24 Enluminures et manuscrits 21 [ARCHIVE]. [ESPAGNE]. [CATALOGNE] Ensemble de sept documents relatifs à la Catalogne. En latin et en espagnol. Espagne, Catalogne, années 1566-1593. 1 000 / 1 200 € Ensemble de six pièces relatives à la Catalogne, notamment au sujet de l’abbaye de Santa Maria de Riudaura (près de Gérone), le prieuré de Santa Maria de Junqueres et le prieuré de San Pablo del Campo de Barcelone. - [SANTA MARIA DE RIUDAURA]. Acte daté 1590. Dons de la famille de Plana (Antonio Plana et Hieronimo Plana, son fils) au Monastère de Santa Maria de Riudaura. Acte sur parchemin, en latin, Paroisse de Santa Maria de Riudaura, 11 (?) juillet 1590, dimensions : 535x345mm - [SANTA MARIA DE RIUDAURA]. Acte daté 1593. Acte relatif au Mas de Plana et droits du monastère de Santa Maria de Riudaura, confirmé par Franciscus Oliveres chanoine de Gérone et prieur de Santa Maria de Riudaura. Acte sur parchemin, en latin, Santa Maria de Riudaura, 8 avril 1593, encre brune, dimensions : 500 x 405 mm - [SANTA MARIA DE JUNQUERAS]. Acte daté de 1526. Acte de Charles Quint, Tolède, 10 février 1526, relatif à la vacance du prieuré de Santa Maria de Junqueras (Barcelone), confirmant Ysabel de Malla comme nouvelle prieure. En espagnol, 1 feuillet recto-verso, sur papier (l'acidité de l’encre a causé quelques trous au papier avec manques de lettres à certains mots). - [SAN PABLO DEL CAMPO]. Acte daté de 1566. Capitulo general. Celebratio capituli provincialis anni 1566 habita in prioratu Sancti Pauli de Campo Barcilonensis. En latin, cahier de 18 ff., encre brune sur papier.

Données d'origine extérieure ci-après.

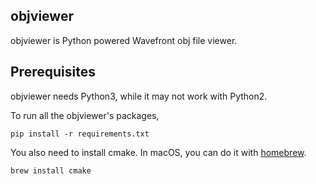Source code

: objviewer
----
objviewer is Python powered Wavefront obj file viewer.

## Prerequisites

objviewer needs Python3, while it may not work with Python2.

To run all the objviewer's packages,

```
pip install -r requirements.txt
```

You also need to install cmake. In macOS, you can do it with [homebrew](https://brew.sh).

```
brew install cmake
```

Document intéressant pour le récit des visites des monastères, pour lire et notifier les mesures prises au chapitre général notamment de San Cugat del Vallès ; San Esteban de Banolas et bien d’autres relevant de San Pablo del Campo. - [SAN PABLO DEL CAMPO]. Acte daté de 1566. Constitutiones provinciales editae in capitulo generali celebrato in prioratu Sancti Pauli de Campo Barcilonae. Constitutions présentées aux Abbayes San Cugat del Vallès ; San Esteban de Banolas ; Prieuré de Grans. En latin, cahier de 8 ff., encre brune sur papier. - [SANTA MARIA DEL MAR]. Acte daté 1566. Statuts de la Basilique Santa Maria del Mar à Barcelone, située dans le quartier de la Ribera. En latin, 4 ff., sur papier (encre acide, avec atteinte au texte par endroits).